Pour The Cave, j’ai réalisé une nouvelle série de « Résonance Paintings » en utilisant la voix de chaque chanteur·euse pour stimuler les vibrations. J’ai incorporé les mêmes pigments noirs et ocres que ceux trouvés dans les peintures rupestres. La série passe de tons de terre profonds à des teintes célestes, faisant écho au voyage musical vécu dans la grotte.
Vous venez d’une tradition musicale occidentale, elle-même totalement liée au projet des Lumières – et donc à l’histoire de l’hégémonie occidentale. J’ai l’impression que c’est quelque chose que vous essayez de défaire, ou du moins de confronter, conscient de la douleur et du traumatisme qui découlent de cet héritage.

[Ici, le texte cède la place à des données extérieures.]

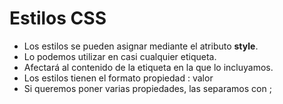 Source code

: # Estilos CSS

- Los estilos se pueden asignar mediante el atributo **style**.
- Lo podemos utilizar en casi cualquier etiqueta.
- Afectará al contenido de la etiqueta en la que lo incluyamos.
- Los estilos tienen el formato propiedad : valor
- Si queremos poner varias propiedades, las separamos con ;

Tout à fait. La tradition musicale occidentale est un phénomène impérial. Par exemple, la gamme de piano occidentale, conçue dans l'Allemagne du 18e siècle – et incarnée par le Clavier bien tempéré de Bach – n’est qu’une des milliers de gammes possibles. Pourtant, en raison de la domination de la musique occidentale, elle est devenue la gamme la plus répandue dans le monde. Il s’agit d’une sorte d’empire de l’harmonie. C’est pourquoi il est essentiel de reconnaître la spécificité de l’idéologie musicale avec laquelle nous avons été élevé·e·s et de travailler avec différentes traditions, en particulier en composition. Il est important de considérer la grotte comme un espace antérieur à toutes nos cultures et nations. Bien qu’elle soit située en France, c’est un espace partagé.
Cette idée d’espace partagé et d’humanité est une voie que vous avez exploitée à maintes reprises. Cela me semble évident dans votre désir de revenir à quelque chose d’aussi essentiel qu’une fréquence sonore, par exemple, qui n’est pas intrinsèquement spécifique à une culture.
Il y a une tension entre l’universalité de la musique et le fait que lorsque nous créons de la musique, nous exprimons les aspects les plus subjectifs et personnels de nous-mêmes et de nos cultures. Il m’apparaît de plus en plus clairement que bien que je travaille avec des éléments communs à toutes les cultures de l’histoire – comme la voix, l’harmonie ou la résonance –, au moment où ces éléments sont incarnés par un·e musicien·ne spécifique ou façonnés par un·e compositeur·trice, ils s’enracinent dans une époque, un lieu, une culture et une politique particuliers. C’est dans cette tension que réside leur force.